Saturday, February 10, 2007

A LITTLE BIT LOUDER NOW, OR THE WAY TO THE WHAT

What can I say, I'm excited. But I'm nervous. Basking in the afterglow of the announcement speech, I just want it to stay this way. Can't we just hold each other and spoon forever? No. No we can't. They won't let us.

By tomorrow at least two things will begin happening that remind me how hard it is to live in this world. First, the attacks, which have become de rigueur for American campaigns will begin. Second, jaded media will begin calling for less "lofty rhetoric" and more policy details from Mr. Obama.

"What's wrong with specifics?" you ask. "Don't we want our candidates to tell us what they will do if elected?" Well, first of all, this is my blog and you have no business asking me questions in the middle of a post. But, if you must know, here's what's wrong with it: It's politics as usual, and it shackles us to a cycle of despair. We line up candidates and make them lie to us so we can create lists that can be measured by whatever ideological or personal instrument we happen to be using. We are made to feel like we are voting for specific policies. Then, people are elected and proceed to do nothing they promised, either because they are liars (recall "compassionate conservative") or because the overwhelming inertia of the system simply won't allow it. In the meantime, we dismiss idealism and powerful oratory as "mere rhetoric," and exchange knowing smirks with the turn of every beautifully-crafted phrase.

Well, I'm sick of it. We have before us the best campaign speaker in forty years. We have an opportunity to move back from cynical pragmatism that asks "Where's the beef?", and settles for the inevitability of inaction and betrayal. We have a chance to consider the speech of an audaciously hopeful figure, who inspires us to change the way we communicate. That's what Obama's message is about: communication. His argument is that the WAY we do democracy is as, or more, important than WHAT we do--that, in fact, the WAY actually can become the WHAT.

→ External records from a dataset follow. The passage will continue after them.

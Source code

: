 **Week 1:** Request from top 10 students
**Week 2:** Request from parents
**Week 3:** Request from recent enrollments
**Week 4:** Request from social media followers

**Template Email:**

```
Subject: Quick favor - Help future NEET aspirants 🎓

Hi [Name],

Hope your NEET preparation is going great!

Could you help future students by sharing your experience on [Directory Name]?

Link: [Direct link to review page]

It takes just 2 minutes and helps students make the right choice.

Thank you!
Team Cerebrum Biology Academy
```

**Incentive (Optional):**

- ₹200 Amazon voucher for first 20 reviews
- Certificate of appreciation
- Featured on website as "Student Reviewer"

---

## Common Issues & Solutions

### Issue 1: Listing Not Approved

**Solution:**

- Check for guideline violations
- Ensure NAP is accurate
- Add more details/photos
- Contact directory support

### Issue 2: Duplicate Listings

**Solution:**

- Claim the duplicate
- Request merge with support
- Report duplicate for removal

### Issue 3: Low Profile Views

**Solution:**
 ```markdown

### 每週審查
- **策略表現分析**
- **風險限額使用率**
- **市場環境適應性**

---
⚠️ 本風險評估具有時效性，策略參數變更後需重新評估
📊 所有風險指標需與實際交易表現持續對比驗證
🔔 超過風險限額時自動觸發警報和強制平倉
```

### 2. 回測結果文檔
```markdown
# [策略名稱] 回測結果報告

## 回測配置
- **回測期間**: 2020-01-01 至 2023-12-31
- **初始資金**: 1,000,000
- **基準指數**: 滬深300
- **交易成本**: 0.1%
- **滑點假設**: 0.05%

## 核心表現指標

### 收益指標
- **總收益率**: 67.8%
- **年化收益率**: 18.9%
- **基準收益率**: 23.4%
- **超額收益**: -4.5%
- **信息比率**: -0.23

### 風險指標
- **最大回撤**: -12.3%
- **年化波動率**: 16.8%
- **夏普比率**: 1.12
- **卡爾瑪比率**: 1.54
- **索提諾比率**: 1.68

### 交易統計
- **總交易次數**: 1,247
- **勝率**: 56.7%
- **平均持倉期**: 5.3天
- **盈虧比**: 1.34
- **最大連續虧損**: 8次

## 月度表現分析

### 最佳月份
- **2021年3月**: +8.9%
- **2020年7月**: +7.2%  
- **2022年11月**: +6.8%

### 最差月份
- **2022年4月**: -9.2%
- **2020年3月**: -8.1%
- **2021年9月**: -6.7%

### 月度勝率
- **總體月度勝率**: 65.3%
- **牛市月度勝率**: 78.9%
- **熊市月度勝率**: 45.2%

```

So, wait for it. Tomorrow all the talk will be about the WHAT, but no one will point out that, once elected, candidates probably won't deliver on the WHAT, but the WAY is entirely in their hands.

"By ourselves, this change will not happen. Divided, we are bound to fail. But the life of a tall, gangly, self-made Springfield lawyer tells us that a different future is possible. He tells us that there is power in words. He tells us that there is power in conviction. That beneath all the differences of race and region, faith and station, we are one people. He tells us that there is power in hope."

Scoff if you wish, but there is power in words.